Fluctuat nec mergitur : littérature ou réalité historique ? Cette comédie méconnue de Monsieur Cinéma se charge de nous rappeler la devise de notre capitale au gré d'une fable tour à tour burlesque et surréaliste opposant le modernisme à ciel ouvert du Paris des années 70 et l'atemporalité poétique de ses innombrables souterrains.
A renfort de références quasiment encyclopédiques Pierre Tchernia reconstitue tout un imaginaire culturel intrinsèque à Paris : entre monuments historiques de renom et venelles inconnues, boulevards reconvertis en chantiers urbains ou encore catacombes éclairées par une lumière granuleuse Les Gaspards fait figure d'authentique déclaration d'amour à la métropole française.

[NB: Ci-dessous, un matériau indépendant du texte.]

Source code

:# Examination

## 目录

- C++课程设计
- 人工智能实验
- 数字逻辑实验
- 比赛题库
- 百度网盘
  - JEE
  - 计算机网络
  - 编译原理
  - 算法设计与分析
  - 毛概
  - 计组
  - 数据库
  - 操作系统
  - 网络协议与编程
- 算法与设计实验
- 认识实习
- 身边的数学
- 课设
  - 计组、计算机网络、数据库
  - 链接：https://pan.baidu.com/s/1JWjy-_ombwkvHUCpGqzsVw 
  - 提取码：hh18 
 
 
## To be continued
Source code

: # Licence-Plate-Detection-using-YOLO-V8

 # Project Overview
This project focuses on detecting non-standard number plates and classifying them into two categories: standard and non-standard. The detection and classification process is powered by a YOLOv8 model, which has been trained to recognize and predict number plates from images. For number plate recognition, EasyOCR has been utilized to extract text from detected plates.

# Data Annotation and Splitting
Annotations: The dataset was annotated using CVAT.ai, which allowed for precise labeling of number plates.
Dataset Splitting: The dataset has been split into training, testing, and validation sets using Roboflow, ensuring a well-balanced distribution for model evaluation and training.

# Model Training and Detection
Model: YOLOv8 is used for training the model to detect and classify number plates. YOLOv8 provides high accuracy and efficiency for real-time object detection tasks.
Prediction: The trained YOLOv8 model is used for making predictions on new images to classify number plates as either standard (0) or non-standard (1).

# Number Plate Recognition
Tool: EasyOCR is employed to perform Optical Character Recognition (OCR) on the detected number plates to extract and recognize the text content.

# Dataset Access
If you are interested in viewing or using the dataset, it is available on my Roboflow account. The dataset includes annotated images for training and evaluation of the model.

Si le film s'avère un tantinet suranné dans sa technique cette même patine confère un charme assez savoureux à l'ensemble, superbement mis en valeur par un casting de tout premier choix : ainsi Michel Serrault transmet son plaisir de jouer avec l'imagination et l'intelligence d'un petit garçon, génial en libraire déguisé en poilu de la première Guerre Mondiale ; Galabru ne s'amuse pas moins que son comparse en incarnant un commissaire de connivence avec le gouvernement, gouvernement lui-même représenté par un Charles Denner drôlement aigre et plutôt dérisoire ; on trouve également un Gérard Depardieu fraîchement sorti de l'expérience des Valseuses, crevant littéralement l'écran dans la peau d'un facteur espiègle et large, mais aussi un Philippe Noiret magistral en maître de cérémonie occulte et épicurien...
Clairement ancré dans son époque ( nous sommes alors aux portes des années Giscard ) Les Gaspards rejoint beaucoup l'oeuvre hugolienne ( en ce sens les cavités souterraines renvoient directement à la Cour des Miracles de Notre-Dame de Paris, étonnante autarcie de marginaux et autres laissés-pour-compte ) et la truculence des romans de Rabelais. Un film amusant, certes un tantinet vieillot mais dégageant une telle sincérité que le résultat tient davantage de la réussite que du ratage. J'aime bien.